Without using dyes or other colourants to selectively enhance parts of the figure the general idea is to use a clear finish and generally one with some sort of yellow or amber colouration.

Just as you can use shellac for it you can use varnish applied directly to the wood to enhance chatoyance. Either one can give a very good effect. With standard commercial varnishes some believe particularly if the first coat or two are thinned (I'm not convinced this is necessary, I thin varnishes only to make them easier to apply).

But there are many who believe the effect is enhanced further if you oil the wood first and from what I've seen in my own experiments I would tend to agree. I do have to admit though that often the difference is slight, sometimes very slight. However, as oiling is only one extra step and doesn't take long I don't think there's any harm in doing it as part of your standard finishing regimen for this purpose*.

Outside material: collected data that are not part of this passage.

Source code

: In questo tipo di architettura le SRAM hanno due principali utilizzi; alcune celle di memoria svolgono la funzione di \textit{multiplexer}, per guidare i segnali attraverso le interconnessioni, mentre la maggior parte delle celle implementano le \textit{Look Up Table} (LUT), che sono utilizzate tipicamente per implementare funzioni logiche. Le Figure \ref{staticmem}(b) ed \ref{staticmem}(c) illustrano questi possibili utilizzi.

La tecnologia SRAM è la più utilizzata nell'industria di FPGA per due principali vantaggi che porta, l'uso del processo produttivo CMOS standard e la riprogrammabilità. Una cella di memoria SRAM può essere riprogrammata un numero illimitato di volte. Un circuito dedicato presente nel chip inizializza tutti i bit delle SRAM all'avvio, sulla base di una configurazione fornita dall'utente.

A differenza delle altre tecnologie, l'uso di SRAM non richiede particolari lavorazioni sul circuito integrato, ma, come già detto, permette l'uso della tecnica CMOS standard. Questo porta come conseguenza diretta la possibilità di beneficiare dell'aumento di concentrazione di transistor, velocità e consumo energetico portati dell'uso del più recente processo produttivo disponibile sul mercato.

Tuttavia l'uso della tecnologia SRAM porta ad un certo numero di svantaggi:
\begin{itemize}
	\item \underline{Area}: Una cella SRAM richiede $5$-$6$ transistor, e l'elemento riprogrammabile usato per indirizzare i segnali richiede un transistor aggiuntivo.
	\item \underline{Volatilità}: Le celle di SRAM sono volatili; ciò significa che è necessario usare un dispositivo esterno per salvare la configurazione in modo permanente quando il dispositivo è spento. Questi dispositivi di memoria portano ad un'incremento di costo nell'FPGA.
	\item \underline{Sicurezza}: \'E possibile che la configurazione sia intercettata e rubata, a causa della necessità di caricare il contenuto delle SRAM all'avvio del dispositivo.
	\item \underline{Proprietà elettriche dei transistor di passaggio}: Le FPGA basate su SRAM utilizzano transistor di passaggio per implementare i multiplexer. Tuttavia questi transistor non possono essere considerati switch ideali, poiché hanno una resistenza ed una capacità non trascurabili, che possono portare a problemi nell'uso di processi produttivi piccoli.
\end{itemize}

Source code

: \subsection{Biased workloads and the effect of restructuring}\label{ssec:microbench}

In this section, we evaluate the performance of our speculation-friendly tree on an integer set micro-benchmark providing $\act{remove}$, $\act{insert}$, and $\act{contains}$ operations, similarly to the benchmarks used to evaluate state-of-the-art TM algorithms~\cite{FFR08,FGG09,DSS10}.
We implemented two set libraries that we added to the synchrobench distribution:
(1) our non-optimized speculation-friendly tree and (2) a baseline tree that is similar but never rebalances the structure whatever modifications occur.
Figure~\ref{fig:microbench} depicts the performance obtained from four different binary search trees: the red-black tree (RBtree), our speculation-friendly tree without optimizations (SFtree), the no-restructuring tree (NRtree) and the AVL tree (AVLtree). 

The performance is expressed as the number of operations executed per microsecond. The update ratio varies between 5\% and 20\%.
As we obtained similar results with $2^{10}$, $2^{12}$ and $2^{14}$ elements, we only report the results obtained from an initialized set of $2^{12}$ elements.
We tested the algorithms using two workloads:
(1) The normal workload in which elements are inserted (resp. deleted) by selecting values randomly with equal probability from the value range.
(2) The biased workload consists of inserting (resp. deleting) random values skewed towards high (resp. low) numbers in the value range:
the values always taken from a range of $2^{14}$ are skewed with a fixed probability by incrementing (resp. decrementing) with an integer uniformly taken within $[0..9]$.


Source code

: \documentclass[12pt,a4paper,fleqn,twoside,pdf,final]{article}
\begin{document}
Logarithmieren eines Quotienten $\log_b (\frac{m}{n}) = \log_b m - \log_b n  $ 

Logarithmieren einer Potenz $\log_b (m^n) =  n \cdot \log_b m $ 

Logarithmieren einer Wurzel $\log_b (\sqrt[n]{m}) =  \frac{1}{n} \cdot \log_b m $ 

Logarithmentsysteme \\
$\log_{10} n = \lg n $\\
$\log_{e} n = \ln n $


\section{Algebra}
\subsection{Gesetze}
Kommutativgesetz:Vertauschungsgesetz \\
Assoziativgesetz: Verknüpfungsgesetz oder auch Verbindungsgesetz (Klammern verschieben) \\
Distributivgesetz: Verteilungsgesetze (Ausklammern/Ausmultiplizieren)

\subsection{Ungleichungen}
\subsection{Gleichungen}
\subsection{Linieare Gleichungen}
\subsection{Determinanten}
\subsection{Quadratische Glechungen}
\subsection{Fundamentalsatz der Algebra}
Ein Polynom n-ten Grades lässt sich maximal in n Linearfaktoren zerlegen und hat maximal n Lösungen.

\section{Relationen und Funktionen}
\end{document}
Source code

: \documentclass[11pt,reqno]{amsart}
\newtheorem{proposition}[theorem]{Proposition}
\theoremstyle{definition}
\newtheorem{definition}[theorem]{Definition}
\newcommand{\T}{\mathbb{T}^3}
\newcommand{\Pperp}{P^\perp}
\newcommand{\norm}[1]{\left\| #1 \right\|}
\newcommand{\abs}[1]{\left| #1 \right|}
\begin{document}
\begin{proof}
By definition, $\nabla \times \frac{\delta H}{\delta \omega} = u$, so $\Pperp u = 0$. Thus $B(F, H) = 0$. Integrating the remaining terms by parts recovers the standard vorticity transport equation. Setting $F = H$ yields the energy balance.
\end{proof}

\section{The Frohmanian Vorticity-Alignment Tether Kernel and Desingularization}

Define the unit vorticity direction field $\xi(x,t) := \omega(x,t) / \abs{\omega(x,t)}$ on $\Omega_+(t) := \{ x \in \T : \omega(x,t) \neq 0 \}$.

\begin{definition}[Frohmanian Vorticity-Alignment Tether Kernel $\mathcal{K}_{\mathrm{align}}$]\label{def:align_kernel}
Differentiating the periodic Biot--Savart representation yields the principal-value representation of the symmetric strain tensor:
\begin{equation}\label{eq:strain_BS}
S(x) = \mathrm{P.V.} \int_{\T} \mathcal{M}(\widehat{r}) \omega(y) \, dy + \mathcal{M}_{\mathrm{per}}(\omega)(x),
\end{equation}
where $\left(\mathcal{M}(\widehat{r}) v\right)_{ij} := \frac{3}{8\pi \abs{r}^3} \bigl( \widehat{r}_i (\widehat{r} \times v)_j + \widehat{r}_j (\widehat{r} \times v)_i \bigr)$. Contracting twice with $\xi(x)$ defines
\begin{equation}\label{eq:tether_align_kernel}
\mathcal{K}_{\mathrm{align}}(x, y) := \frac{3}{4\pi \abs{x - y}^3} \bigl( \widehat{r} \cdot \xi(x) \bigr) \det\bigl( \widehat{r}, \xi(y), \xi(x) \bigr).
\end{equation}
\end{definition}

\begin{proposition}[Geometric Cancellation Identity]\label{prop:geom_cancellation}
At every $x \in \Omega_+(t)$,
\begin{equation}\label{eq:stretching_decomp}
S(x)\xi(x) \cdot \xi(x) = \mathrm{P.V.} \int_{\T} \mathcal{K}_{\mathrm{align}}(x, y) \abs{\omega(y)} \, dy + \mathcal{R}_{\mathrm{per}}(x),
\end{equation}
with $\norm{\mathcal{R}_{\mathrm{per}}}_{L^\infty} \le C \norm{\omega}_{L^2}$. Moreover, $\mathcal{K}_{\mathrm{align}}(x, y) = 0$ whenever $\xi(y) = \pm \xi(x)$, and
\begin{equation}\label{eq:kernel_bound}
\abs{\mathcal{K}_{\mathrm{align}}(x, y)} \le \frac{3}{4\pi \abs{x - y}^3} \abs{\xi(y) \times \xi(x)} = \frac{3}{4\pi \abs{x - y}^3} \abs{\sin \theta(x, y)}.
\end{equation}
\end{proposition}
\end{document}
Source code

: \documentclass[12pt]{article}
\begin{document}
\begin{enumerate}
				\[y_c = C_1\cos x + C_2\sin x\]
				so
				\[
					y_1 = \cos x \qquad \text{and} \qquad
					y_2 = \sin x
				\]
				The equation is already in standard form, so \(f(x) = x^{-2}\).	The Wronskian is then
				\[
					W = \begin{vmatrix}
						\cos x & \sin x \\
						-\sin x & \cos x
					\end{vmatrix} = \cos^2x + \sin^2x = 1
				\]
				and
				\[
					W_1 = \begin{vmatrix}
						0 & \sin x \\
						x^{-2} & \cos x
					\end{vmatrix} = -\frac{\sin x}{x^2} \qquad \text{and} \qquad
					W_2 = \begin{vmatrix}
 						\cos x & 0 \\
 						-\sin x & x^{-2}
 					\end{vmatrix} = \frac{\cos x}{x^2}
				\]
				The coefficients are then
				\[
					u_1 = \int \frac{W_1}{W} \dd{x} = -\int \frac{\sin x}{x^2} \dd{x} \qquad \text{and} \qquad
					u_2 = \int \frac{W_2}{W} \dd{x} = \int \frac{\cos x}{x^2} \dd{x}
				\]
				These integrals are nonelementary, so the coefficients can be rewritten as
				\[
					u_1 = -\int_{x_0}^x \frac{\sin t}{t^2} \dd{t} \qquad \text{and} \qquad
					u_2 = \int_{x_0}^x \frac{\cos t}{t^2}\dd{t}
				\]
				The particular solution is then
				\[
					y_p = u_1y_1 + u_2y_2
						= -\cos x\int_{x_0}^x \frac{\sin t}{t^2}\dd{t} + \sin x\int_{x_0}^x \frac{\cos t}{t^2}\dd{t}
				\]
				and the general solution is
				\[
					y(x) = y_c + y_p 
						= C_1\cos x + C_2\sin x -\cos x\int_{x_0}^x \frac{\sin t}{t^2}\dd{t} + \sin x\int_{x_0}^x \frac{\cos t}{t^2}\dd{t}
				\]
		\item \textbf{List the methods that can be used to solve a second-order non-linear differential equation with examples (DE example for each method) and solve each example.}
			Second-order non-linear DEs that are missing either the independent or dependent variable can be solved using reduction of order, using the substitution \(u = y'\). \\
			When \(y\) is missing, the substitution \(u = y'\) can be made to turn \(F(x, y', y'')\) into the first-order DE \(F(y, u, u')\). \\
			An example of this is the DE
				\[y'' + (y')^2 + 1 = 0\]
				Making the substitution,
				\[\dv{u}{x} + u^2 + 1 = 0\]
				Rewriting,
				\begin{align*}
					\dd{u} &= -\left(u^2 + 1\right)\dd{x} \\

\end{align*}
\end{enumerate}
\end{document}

You can probably use any drying or semi-drying oil for this. BLO was the standard choice for many years among Western woodworkers. You can use tung oil instead if that's what you have. The two oils work very similarly in this regard, much more similarly than fanboys of either would have one believe.

Further reading:
“Popping” the Grain by Stephen Hatcher (PDF).
maximum chatoyance on Fine Woodworking Knots.


*As long as you're not trying to keep the wood as pale or whitish as possible in which case definitely don't oil.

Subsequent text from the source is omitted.